Records for the exercise |
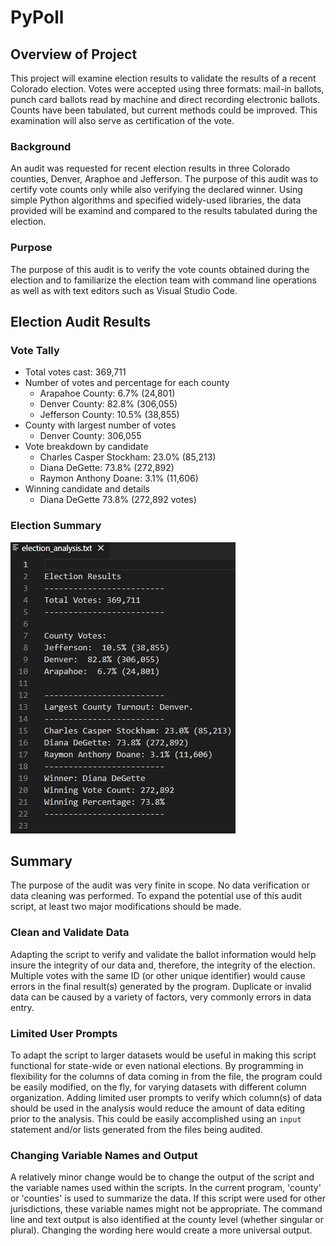 # PyPoll

## Overview of Project
This project will examine election results to validate the results of a recent Colorado election. Votes were accepted using three formats: mail-in ballots, punch card ballots read by machine and direct recording electronic ballots. Counts have been tabulated, but current methods could be improved. This examination will also serve as certification of the vote.

### Background
An audit was requested for recent election results in three Colorado counties, Denver, Araphoe and Jefferson. The purpose of this audit was to certify vote counts only while also verifying the declared winner. Using simple Python algorithms and specified widely-used libraries, the data provided will be examind and compared to the results tabulated during the election.

### Purpose
The purpose of this audit is to verify the vote counts obtained during the election and to familiarize the election team with command line operations as well as with text editors such as Visual Studio Code.

## Election Audit Results

### Vote Tally
* Total votes cast: 369,711
* Number of votes and percentage for each county
    * Arapahoe County: 6.7% (24,801)
    * Denver County: 82.8% (306,055)
    * Jefferson County: 10.5% (38,855)
* County with largest number of votes
    * Denver County: 306,055
* Vote breakdown by candidate
    * Charles Casper Stockham: 23.0% (85,213)
    * Diana DeGette: 73.8% (272,892)
    * Raymon Anthony Doane: 3.1% (11,606)
* Winning candidate and details
    * Diana DeGette 73.8% (272,892 votes)

### Election Summary
<img src="https://github.com/gh-mrmoore/DataAnalytics/blob/main/Challenges/Challenge03/Analysis/election_summary.png" alt="Election Audit results">

## Summary
The purpose of the audit was very finite in scope. No data verification or data cleaning was performed. To expand the potential use of this audit script, at least two major modifications should be made.

### Clean and Validate Data
Adapting the script to verify and validate the ballot information would help insure the integrity of our data and, therefore, the integrity of the election. Multiple votes with the same ID (or other unique identifier) would cause errors in the final result(s) generated by the program. Duplicate or invalid data can be caused by a variety of factors, very commonly errors in data entry.

### Limited User Prompts
To adapt the script to larger datasets would be useful in making this script functional for state-wide or even national elections. By programming in flexibility for the columns of data coming in from the file, the program could be easily modified, on the fly, for varying datasets with different column organization. Adding limited user prompts to verify which column(s) of data should be used in the analysis would reduce the amount of data editing prior to the analysis. This could be easily accomplished using an <code>input</code> statement and/or lists generated from the files being audited.

### Changing Variable Names and Output
A relatively minor change would be to change the output of the script and the variable names used within the scripts. In the current program, 'county' or 'counties' is used to summarize the data. If this script were used for other jurisdictions, these variable names might not be appropriate. The command line and text output is also identified at the county level (whether singular or plural). Changing the wording here would create a more universal output.
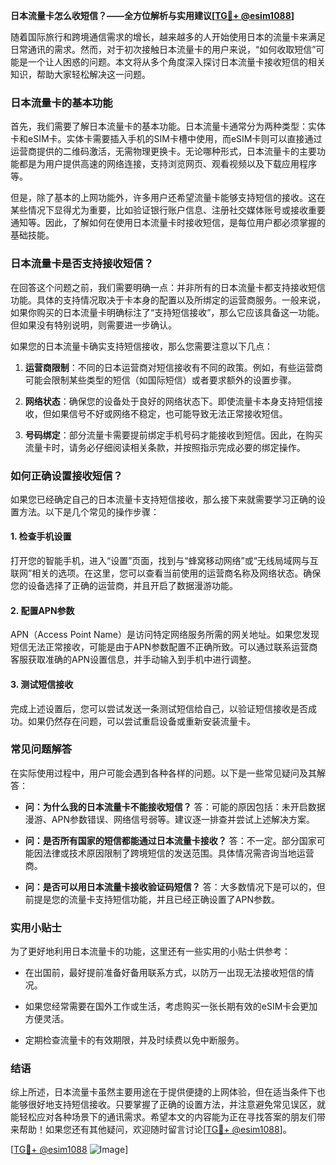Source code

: **日本流量卡怎么收短信？——全方位解析与实用建议[[TG💪+ @esim1088](https://t.me/s/esim1088)]**

随着国际旅行和跨境通信需求的增长，越来越多的人开始使用日本的流量卡来满足日常通讯的需求。然而，对于初次接触日本流量卡的用户来说，“如何收取短信”可能是一个让人困惑的问题。本文将从多个角度深入探讨日本流量卡接收短信的相关知识，帮助大家轻松解决这一问题。

### 日本流量卡的基本功能

首先，我们需要了解日本流量卡的基本功能。日本流量卡通常分为两种类型：实体卡和eSIM卡。实体卡需要插入手机的SIM卡槽中使用，而eSIM卡则可以直接通过运营商提供的二维码激活，无需物理更换卡。无论哪种形式，日本流量卡的主要功能都是为用户提供高速的网络连接，支持浏览网页、观看视频以及下载应用程序等。

但是，除了基本的上网功能外，许多用户还希望流量卡能够支持短信的接收。这在某些情况下显得尤为重要，比如验证银行账户信息、注册社交媒体账号或接收重要通知等。因此，了解如何在使用日本流量卡时接收短信，是每位用户都必须掌握的基础技能。

### 日本流量卡是否支持接收短信？

在回答这个问题之前，我们需要明确一点：并非所有的日本流量卡都支持接收短信功能。具体的支持情况取决于卡本身的配置以及所绑定的运营商服务。一般来说，如果你购买的日本流量卡明确标注了“支持短信接收”，那么它应该具备这一功能。但如果没有特别说明，则需要进一步确认。

如果您的日本流量卡确实支持短信接收，那么您需要注意以下几点：

1. **运营商限制**：不同的日本运营商对短信接收有不同的政策。例如，有些运营商可能会限制某些类型的短信（如国际短信）或者要求额外的设置步骤。
   
2. **网络状态**：确保您的设备处于良好的网络状态下。即使流量卡本身支持短信接收，但如果信号不好或网络不稳定，也可能导致无法正常接收短信。

3. **号码绑定**：部分流量卡需要提前绑定手机号码才能接收到短信。因此，在购买流量卡时，请务必仔细阅读相关条款，并按照指示完成必要的绑定操作。

### 如何正确设置接收短信？

如果您已经确定自己的日本流量卡支持短信接收，那么接下来就需要学习正确的设置方法。以下是几个常见的操作步骤：

#### 1. 检查手机设置
打开您的智能手机，进入“设置”页面，找到与“蜂窝移动网络”或“无线局域网与互联网”相关的选项。在这里，您可以查看当前使用的运营商名称及网络状态。确保您的设备选择了正确的运营商，并且开启了数据漫游功能。

#### 2. 配置APN参数
APN（Access Point Name）是访问特定网络服务所需的网关地址。如果您发现短信无法正常接收，可能是由于APN参数配置不正确所致。可以通过联系运营商客服获取准确的APN设置信息，并手动输入到手机中进行调整。

#### 3. 测试短信接收
完成上述设置后，您可以尝试发送一条测试短信给自己，以验证短信接收是否成功。如果仍然存在问题，可以尝试重启设备或重新安装流量卡。

### 常见问题解答

在实际使用过程中，用户可能会遇到各种各样的问题。以下是一些常见疑问及其解答：

- **问：为什么我的日本流量卡不能接收短信？**
   答：可能的原因包括：未开启数据漫游、APN参数错误、网络信号弱等。建议逐一排查并尝试上述解决方案。

- **问：是否所有国家的短信都能通过日本流量卡接收？**
   答：不一定。部分国家可能因法律或技术原因限制了跨境短信的发送范围。具体情况需咨询当地运营商。

- **问：是否可以用日本流量卡接收验证码短信？**
   答：大多数情况下是可以的，但前提是您的流量卡支持短信功能，并且已经正确设置了APN参数。

### 实用小贴士

为了更好地利用日本流量卡的功能，这里还有一些实用的小贴士供参考：

- 在出国前，最好提前准备好备用联系方式，以防万一出现无法接收短信的情况。
  
- 如果您经常需要在国外工作或生活，考虑购买一张长期有效的eSIM卡会更加方便灵活。

- 定期检查流量卡的有效期限，并及时续费以免中断服务。

### 结语

综上所述，日本流量卡虽然主要用途在于提供便捷的上网体验，但在适当条件下也能够很好地支持短信接收。只要掌握了正确的设置方法，并注意避免常见误区，就能轻松应对各种场景下的通讯需求。希望本文的内容能为正在寻找答案的朋友们带来帮助！如果您还有其他疑问，欢迎随时留言讨论[[TG💪+ @esim1088](https://t.me/s/esim1088)]。

[[TG💪+ @esim1088](https://t.me/s/esim1088) ![Image](https://i.postimg.cc/4NQfJmqS/Snipaste-2025-05-13-00-14-12.png)]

What you need to do |
Return, exactly as written, the "答：不一定。部分国家可能因法" line and each line after it through the end of the listing above.

Solved problem |
   答：不一定。部分国家可能因法律或技术原因限制了跨境短信的发送范围。具体情况需咨询当地运营商。

- **问：是否可以用日本流量卡接收验证码短信？**
   答：大多数情况下是可以的，但前提是您的流量卡支持短信功能，并且已经正确设置了APN参数。

### 实用小贴士

为了更好地利用日本流量卡的功能，这里还有一些实用的小贴士供参考：

- 在出国前，最好提前准备好备用联系方式，以防万一出现无法接收短信的情况。
  
- 如果您经常需要在国外工作或生活，考虑购买一张长期有效的eSIM卡会更加方便灵活。

- 定期检查流量卡的有效期限，并及时续费以免中断服务。

### 结语

综上所述，日本流量卡虽然主要用途在于提供便捷的上网体验，但在适当条件下也能够很好地支持短信接收。只要掌握了正确的设置方法，并注意避免常见误区，就能轻松应对各种场景下的通讯需求。希望本文的内容能为正在寻找答案的朋友们带来帮助！如果您还有其他疑问，欢迎随时留言讨论[[TG💪+ @esim1088](https://t.me/s/esim1088)]。

[[TG💪+ @esim1088](https://t.me/s/esim1088) ![Image](https://i.postimg.cc/4NQfJmqS/Snipaste-2025-05-13-00-14-12.png)]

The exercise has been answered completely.